• _TRY IT_
Among the records below, find each line bearing the word "Returns" and copy it.

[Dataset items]
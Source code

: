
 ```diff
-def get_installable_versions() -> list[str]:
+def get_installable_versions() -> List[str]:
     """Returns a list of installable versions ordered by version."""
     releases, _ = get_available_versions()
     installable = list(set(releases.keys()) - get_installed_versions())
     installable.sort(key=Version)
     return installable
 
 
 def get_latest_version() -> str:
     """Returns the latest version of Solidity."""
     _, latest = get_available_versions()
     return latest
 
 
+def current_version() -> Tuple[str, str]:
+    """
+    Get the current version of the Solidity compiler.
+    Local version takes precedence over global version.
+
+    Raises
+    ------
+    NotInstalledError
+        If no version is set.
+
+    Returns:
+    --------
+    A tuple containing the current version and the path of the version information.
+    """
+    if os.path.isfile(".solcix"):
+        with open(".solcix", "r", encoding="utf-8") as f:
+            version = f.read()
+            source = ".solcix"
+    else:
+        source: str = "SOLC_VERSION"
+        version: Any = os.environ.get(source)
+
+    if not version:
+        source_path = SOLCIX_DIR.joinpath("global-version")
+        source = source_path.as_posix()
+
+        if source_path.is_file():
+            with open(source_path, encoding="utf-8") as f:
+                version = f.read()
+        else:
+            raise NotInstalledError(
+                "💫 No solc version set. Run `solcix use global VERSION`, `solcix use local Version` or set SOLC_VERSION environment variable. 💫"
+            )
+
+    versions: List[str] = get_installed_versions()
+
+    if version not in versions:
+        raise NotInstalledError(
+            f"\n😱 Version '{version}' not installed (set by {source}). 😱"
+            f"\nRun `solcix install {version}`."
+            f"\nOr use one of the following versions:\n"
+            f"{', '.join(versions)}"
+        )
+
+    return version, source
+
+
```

• _RESPONSE_
     """Returns a list of installable versions ordered by version."""
     """Returns the latest version of Solidity."""
+    Returns:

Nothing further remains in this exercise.